Her name was Blue Steele.
CHAPTER 4
He sent Blue a half-smile and gestured at the table’s other chair.
“Jessica asked you to find me?”
“She did and I have, now tell me, what’s the story?”
“What did she say?”
“She said that you two were going through a ‘rough patch.”
“That’s one way to put it,” he said.
“She’s worried about you. Why don’t you give her a call?”

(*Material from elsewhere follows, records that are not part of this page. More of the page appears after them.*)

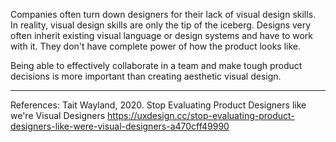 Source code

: Companies often turn down designers for their lack of visual design skills.
In reality, visual design skills are only the tip of the iceberg. Designs very often inherit existing visual language or design systems and have to work with it. They don't have complete power of how the product looks like.

Being able to effectively collaborate in a team and make tough product decisions is more important than creating aesthetic visual design.

---

References:
Tait Wayland, 2020. Stop Evaluating Product Designers like we're Visual Designers https://uxdesign.cc/stop-evaluating-product-designers-like-were-visual-designers-a470cff49990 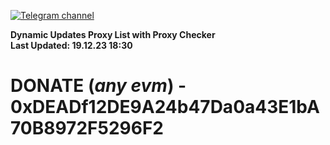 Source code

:[![Telegram channel](https://img.shields.io/endpoint?url=https://runkit.io/damiankrawczyk/telegram-badge/branches/master?url=https://t.me/n4z4v0d)](https://t.me/n4z4v0d) 

**Dynamic Updates Proxy List with Proxy Checker**  
**Last Updated: 19.12.23 18:30**

# DONATE (_any evm_) - 0xDEADf12DE9A24b47Da0a43E1bA70B8972F5296F2
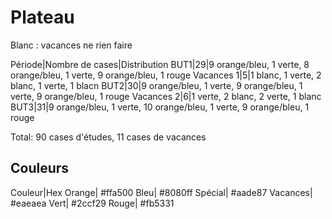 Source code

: # Plateau

Blanc : vacances ne rien faire

Période|Nombre de cases|Distribution
BUT1|29|9 orange/bleu, 1 verte, 8 orange/bleu, 1 verte, 9 orange/bleu, 1 rouge
Vacances 1|5|1 blanc, 1 verte, 2 blanc, 1 verte, 1 blacn
BUT2|30|9 orange/bleu, 1 verte, 9 orange/bleu, 1 verte, 9 orange/bleu, 1 rouge
Vacances 2|6|1 verte, 2 blanc, 2 verte, 1 blanc
BUT3|31|9 orange/bleu, 1 verte, 10 orange/bleu, 1 verte, 9 orange/bleu, 1 rouge

Total: 90 cases d'études, 11 cases de vacances

## Couleurs

Couleur|Hex
Orange| #ffa500
Bleu| #8080ff
Spécial| #aade87
Vacances| #eaeaea
Vert| #2ccf29
Rouge| #fb5331
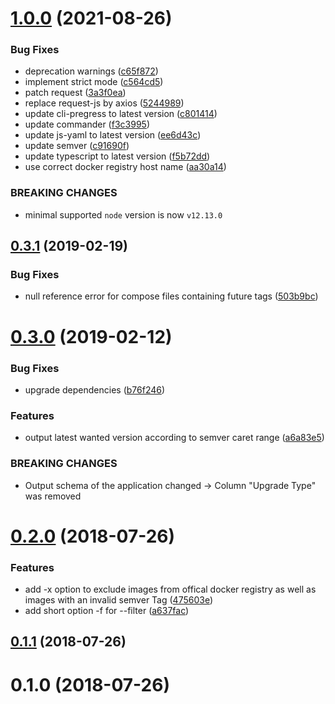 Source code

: # [1.0.0](https://github.com/solunio/dc-outdated/compare/v0.3.1...v1.0.0) (2021-08-26)


### Bug Fixes

* deprecation warnings ([c65f872](https://github.com/solunio/dc-outdated/commit/c65f8722a8e3c26174f631a9e14b557793d6c3e3))
* implement strict mode ([c564cd5](https://github.com/solunio/dc-outdated/commit/c564cd532d96d6a6ea9b745c8d13ac6d3273c684))
* patch request ([3a3f0ea](https://github.com/solunio/dc-outdated/commit/3a3f0ea125874d19643cdd423d11e7e368535864))
* replace request-js by axios ([5244989](https://github.com/solunio/dc-outdated/commit/52449896b13a7bb0b22780a04727e4a5326eaf94))
* update cli-pregress to latest version ([c801414](https://github.com/solunio/dc-outdated/commit/c8014144e338c5f1a05a90696a83a19722d7e90c))
* update commander ([f3c3995](https://github.com/solunio/dc-outdated/commit/f3c3995f84ea10080a35058537d82412a3354dfe))
* update js-yaml to latest version ([ee6d43c](https://github.com/solunio/dc-outdated/commit/ee6d43cd36cc3c6df283235a7fa7357c0b9d8506))
* update semver ([c91690f](https://github.com/solunio/dc-outdated/commit/c91690fa9eeac29abe27f3e6417eb9e782455f31))
* update typescript to latest version ([f5b72dd](https://github.com/solunio/dc-outdated/commit/f5b72dd69240d50c105219a730d3619bfe93f559))
* use correct docker registry host name ([aa30a14](https://github.com/solunio/dc-outdated/commit/aa30a14f21fb543b40c1383f647c7bf30acee42a))


### BREAKING CHANGES

* minimal supported `node` version is now `v12.13.0`



## [0.3.1](https://github.com/solunio/dc-outdated/compare/v0.3.0...v0.3.1) (2019-02-19)


### Bug Fixes

* null reference error for compose files containing future tags ([503b9bc](https://github.com/solunio/dc-outdated/commit/503b9bc))



# [0.3.0](https://github.com/solunio/dc-outdated/compare/v0.2.0...v0.3.0) (2019-02-12)


### Bug Fixes

* upgrade dependencies ([b76f246](https://github.com/solunio/dc-outdated/commit/b76f246))


### Features

* output latest wanted version according to semver caret range ([a6a83e5](https://github.com/solunio/dc-outdated/commit/a6a83e5))


### BREAKING CHANGES

* Output schema of the application changed -> Column
"Upgrade Type" was removed



<a name="0.2.0"></a>
# [0.2.0](https://github.com/solunio/dc-outdated/compare/v0.1.1...v0.2.0) (2018-07-26)


### Features

* add -x option to exclude images from offical docker registry as well as images with an invalid semver Tag ([475603e](https://github.com/solunio/dc-outdated/commit/475603e))
* add short option -f for --filter ([a637fac](https://github.com/solunio/dc-outdated/commit/a637fac))



<a name="0.1.1"></a>
## [0.1.1](https://github.com/solunio/dc-outdated/compare/v0.1.0...v0.1.1) (2018-07-26)



<a name="0.1.0"></a>
# 0.1.0 (2018-07-26)




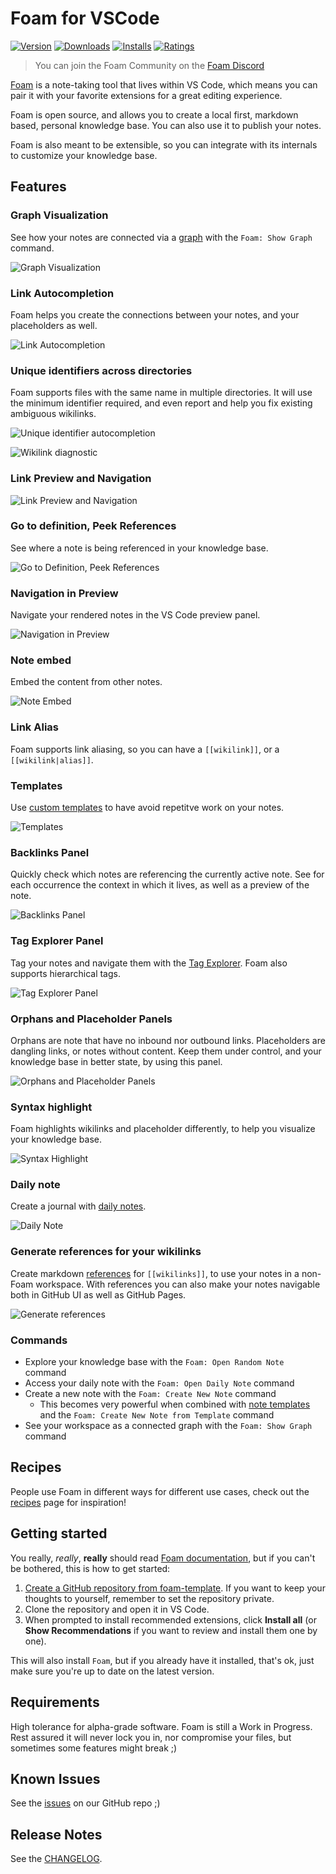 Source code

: # Foam for VSCode

[![Version](https://vsmarketplacebadge.apphb.com/version/foam.foam-vscode.svg)](https://marketplace.visualstudio.com/items?itemName=foam.foam-vscode)
[![Downloads](https://img.shields.io/visual-studio-marketplace/d/foam.foam-vscode)](https://marketplace.visualstudio.com/items?itemName=foam.foam-vscode)
[![Installs](https://img.shields.io/visual-studio-marketplace/i/foam.foam-vscode)](https://marketplace.visualstudio.com/items?itemName=foam.foam-vscode)
[![Ratings](https://img.shields.io/visual-studio-marketplace/r/foam.foam-vscode)](https://marketplace.visualstudio.com/items?itemName=foam.foam-vscode)

> You can join the Foam Community on the [Foam Discord](https://foambubble.github.io/join-discord/e)

[Foam](https://foambubble.github.io/foam) is a note-taking tool that lives within VS Code, which means you can pair it with your favorite extensions for a great editing experience.

Foam is open source, and allows you to create a local first, markdown based, personal knowledge base. You can also use it to publish your notes.

Foam is also meant to be extensible, so you can integrate with its internals to customize your knowledge base.

## Features

### Graph Visualization

See how your notes are connected via a [graph](https://foambubble.github.io/foam/features/graph-visualisation) with the `Foam: Show Graph` command.

![Graph Visualization](./assets/screenshots/feature-show-graph.gif)

### Link Autocompletion

Foam helps you create the connections between your notes, and your placeholders as well.

![Link Autocompletion](./assets/screenshots/feature-link-autocompletion.gif)

### Unique identifiers across directories

Foam supports files with the same name in multiple directories.
It will use the minimum identifier required, and even report and help you fix existing ambiguous wikilinks.

![Unique identifier autocompletion](./assets/screenshots/feature-unique-wikilink-completion.gif)

![Wikilink diagnostic](./assets/screenshots/feature-wikilink-diagnostics.gif)

### Link Preview and Navigation

![Link Preview and Navigation](./assets/screenshots/feature-navigation.gif)

### Go to definition, Peek References

See where a note is being referenced in your knowledge base.

![Go to Definition, Peek References](./assets/screenshots/feature-definition-references.gif)

### Navigation in Preview

Navigate your rendered notes in the VS Code preview panel.

![Navigation in Preview](./assets/screenshots/feature-preview-navigation.gif)

### Note embed

Embed the content from other notes.

![Note Embed](./assets/screenshots/feature-note-embed.gif)

### Link Alias

Foam supports link aliasing, so you can have a `[[wikilink]]`, or a `[[wikilink|alias]]`.

### Templates

Use [custom templates](https://foambubble.github.io/foam/features/note-templates) to have avoid repetitve work on your notes.

![Templates](./assets/screenshots/feature-templates.gif)

### Backlinks Panel

Quickly check which notes are referencing the currently active note.
See for each occurrence the context in which it lives, as well as a preview of the note.

![Backlinks Panel](./assets/screenshots/feature-backlinks-panel.gif)

### Tag Explorer Panel

Tag your notes and navigate them with the [Tag Explorer](https://foambubble.github.io/foam/features/tags).
Foam also supports hierarchical tags.

![Tag Explorer Panel](./assets/screenshots/feature-tags-panel.gif)

### Orphans and Placeholder Panels

Orphans are note that have no inbound nor outbound links. 
Placeholders are dangling links, or notes without content.
Keep them under control, and your knowledge base in better state, by using this panel.

![Orphans and Placeholder Panels](./assets/screenshots/feature-placeholder-orphan-panel.gif)

### Syntax highlight

Foam highlights wikilinks and placeholder differently, to help you visualize your knowledge base.

![Syntax Highlight](./assets/screenshots/feature-syntax-highlight.png)

### Daily note

Create a journal with [daily notes](https://foambubble.github.io/foam/features/daily-notes).

![Daily Note](./assets/screenshots/feature-daily-note.gif)

### Generate references for your wikilinks

Create markdown [references](https://foambubble.github.io/foam/features/link-reference-definitions) for `[[wikilinks]]`, to use your notes in a non-Foam workspace.
With references you can also make your notes navigable both in GitHub UI as well as GitHub Pages.

![Generate references](./assets/screenshots/feature-definitions-generation.gif)

### Commands

- Explore your knowledge base with the `Foam: Open Random Note` command
- Access your daily note with the `Foam: Open Daily Note` command
- Create a new note with the `Foam: Create New Note` command
  - This becomes very powerful when combined with [note templates](https://foambubble.github.io/foam/features/note-templates) and the `Foam: Create New Note from Template` command
- See your workspace as a connected graph with the `Foam: Show Graph` command

## Recipes

People use Foam in different ways for different use cases, check out the [recipes](https://foambubble.github.io/foam/recipes/recipes) page for inspiration!

## Getting started

You really, _really_, **really** should read [Foam documentation](https://foambubble.github.io/foam), but if you can't be bothered, this is how to get started:

1. [Create a GitHub repository from foam-template](https://github.com/foambubble/foam-template/generate). If you want to keep your thoughts to yourself, remember to set the repository private.
2. Clone the repository and open it in VS Code.
3. When prompted to install recommended extensions, click **Install all** (or **Show Recommendations** if you want to review and install them one by one).

This will also install `Foam`, but if you already have it installed, that's ok, just make sure you're up to date on the latest version.

## Requirements

High tolerance for alpha-grade software.
Foam is still a Work in Progress.
Rest assured it will never lock you in, nor compromise your files, but sometimes some features might break ;)

## Known Issues

See the [issues](https://github.com/foambubble/foam/issues/) on our GitHub repo ;)

## Release Notes

See the [CHANGELOG](CHANGELOG.md).
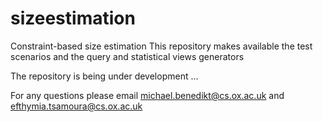 # sizeestimation
Constraint-based size estimation
This repository makes available the test scenarios and the query and statistical views generators

The repository is being under development ...


For any questions please email michael.benedikt@cs.ox.ac.uk and efthymia.tsamoura@cs.ox.ac.uk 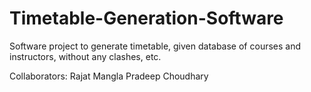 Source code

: # Timetable-Generation-Software

Software project to generate timetable, given database of courses and instructors, without any clashes, etc.

Collaborators:
Rajat Mangla
Pradeep Choudhary
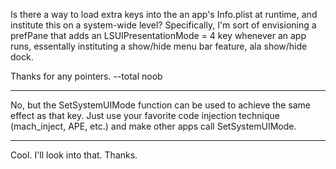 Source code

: 

Is there a way to load extra keys into the an app's Info.plist at runtime, and institute this on a system-wide level?
Specifically, I'm sort of envisioning a prefPane that adds an LSUIPresentationMode = 4 key whenever an app runs, essentally instituting a show/hide menu bar feature, ala show/hide dock.

Thanks for any pointers.
--total noob

----

No, but the SetSystemUIMode function can be used to achieve the same effect as that key. Just use your favorite code injection technique (mach_inject, APE, etc.) and make other apps call SetSystemUIMode.

----
Cool. I'll look into that. Thanks.
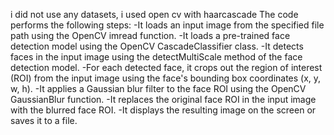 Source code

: 
i did not use any datasets, i used open cv with haarcascade 
The code performs the following steps:
-It loads an input image from the specified file path using the OpenCV imread function.
-It loads a pre-trained face detection model using the OpenCV CascadeClassifier class.
-It detects faces in the input image using the detectMultiScale method of the face detection model.
-For each detected face, it crops out the region of interest (ROI) from the input image using the face's bounding box coordinates (x, y, w, h).
-It applies a Gaussian blur filter to the face ROI using the OpenCV GaussianBlur function.
-It replaces the original face ROI in the input image with the blurred face ROI.
-It displays the resulting image on the screen or saves it to a file.
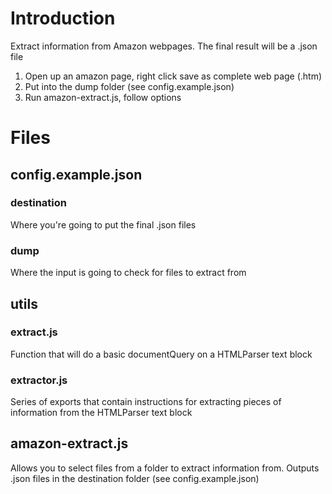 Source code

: # Introduction
Extract information from Amazon webpages. The final result will be a .json file
1. Open up an amazon page, right click save as complete web page (.htm)
2. Put into the dump folder (see config.example.json)
3. Run amazon-extract.js, follow options

# Files
## config.example.json
### destination
Where you're going to put the final .json files
### dump
Where the input is going to check for files to extract from
## utils
### extract.js
Function that will do a basic documentQuery on a HTMLParser text block
### extractor.js
Series of exports that contain instructions for extracting pieces of information from the HTMLParser text block
## amazon-extract.js
Allows you to select files from a folder to extract information from. Outputs .json files in the destination folder (see config.example.json) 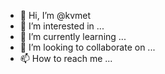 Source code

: - 👋 Hi, I’m @kvmet
- 👀 I’m interested in ...
- 🌱 I’m currently learning ...
- 💞️ I’m looking to collaborate on ...
- 📫 How to reach me ...

<!---
kvmet/kvmet is a ✨ special ✨ repository because its `README.md` (this file) appears on your GitHub profile.
You can click the Preview link to take a look at your changes.
--->
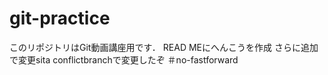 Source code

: # git-practice
このリポジトリはGit動画講座用です．
READ MEにへんこうを作成
さらに追加で変更sita
conflictbranchで変更したぞ
＃no-fastforward
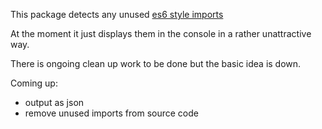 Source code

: This package detects any unused [es6 style imports](https://developer.mozilla.org/en-US/docs/Web/JavaScript/Reference/Statements/import)

At the moment it just displays them in the console in a rather unattractive way.

There is ongoing clean up work to be done but the basic idea is down.

Coming up:
  - output as json
  - remove unused imports from source code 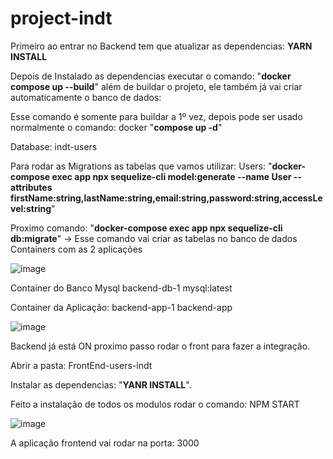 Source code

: # project-indt

Primeiro ao entrar no Backend tem que atualizar as dependencias: **YARN INSTALL**

Depois de Instalado as dependencias executar o comando: "**docker compose up --build**" além de buildar o projeto, ele também já vai criar automaticamente o banco de dados: 

Esse comando é somente para buildar a 1º vez, depois pode ser usado normalmente o comando: docker "**compose up -d**"

Database: indt-users

Para rodar as Migrations as tabelas que vamos utilizar: Users: "**docker-compose exec app npx sequelize-cli model:generate --name User --attributes firstName:string,lastName:string,email:string,password:string,accessLevel:string**"

Proximo comando: "**docker-compose exec app npx sequelize-cli db:migrate**" -> Esse comando vai criar as tabelas no banco de dados
Containers com as 2 aplicações 

![image](https://github.com/arlansonic/project-indt/assets/33867391/01415ee3-6235-4fe7-bd67-f2a0418bfc20)

Container do Banco Mysql
backend-db-1
mysql:latest

Container da Aplicação: 
backend-app-1
backend-app

![image](https://github.com/arlansonic/project-indt/assets/33867391/75234945-f6ce-4b0c-ad88-fbdbc2fe6ec0)

Backend já está ON proximo passo rodar o front para fazer a integração. 

Abrir a pasta: FrontEnd-users-indt

Instalar as dependencias: "**YANR INSTALL**". 

Feito a instalação de todos os modulos rodar o comando: NPM START

![image](https://github.com/arlansonic/project-indt/assets/33867391/dbffbeed-2f0f-402b-8e6c-f5b3f5d9e0fb)

A aplicação frontend vai rodar na porta: 3000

“I can’t. I don’t have my phone or my wallet.”
“What do you have?”
“A knife,”
“Figures,”
They said nothing more for nearly a minute, but then something occurred to Blue.
“If you don’t have your wallet, how are you paying for your drinks?”
“There was money in the cup holder of the jeep I borrowed.”
“Borrowed?”
“The person I took it from had it coming.”
“How much have you had to drink?”
“I didn’t count, am I the only one who doesn’t count things?”
“What do you mean?”
“Nevermind,”
Blue stood up and offered her hand.
“Come on, you’re taking me to dinner.”
“I spent all my money on whiskey.”
“Then I’ll buy, but you need to eat something,”
He stared up at her and said nothing.
“Please?” she said, “I’ll buy you dessert,”
He didn’t take her hand, but he did get up, and soon they were outside.
Blue pointed across the street to a chain hotel. The sign outside boasted that they had a steak house inside.
“We’ll eat there.”
They walked over, through the lobby, and got a table by a window. After the waiter took their drink orders, Blue pointed to a corner of the restaurant, where there was a payphone, and then slid several quarters towards him.
“Call Jessica, let her know you’re safe.”
“No.”
Blue sat back in her seat.
“What the hell did she do to you? Was she cheating?”
“It’s not that, and I don’t want to talk about it. She shouldn’t have involved you, you or anyone else.”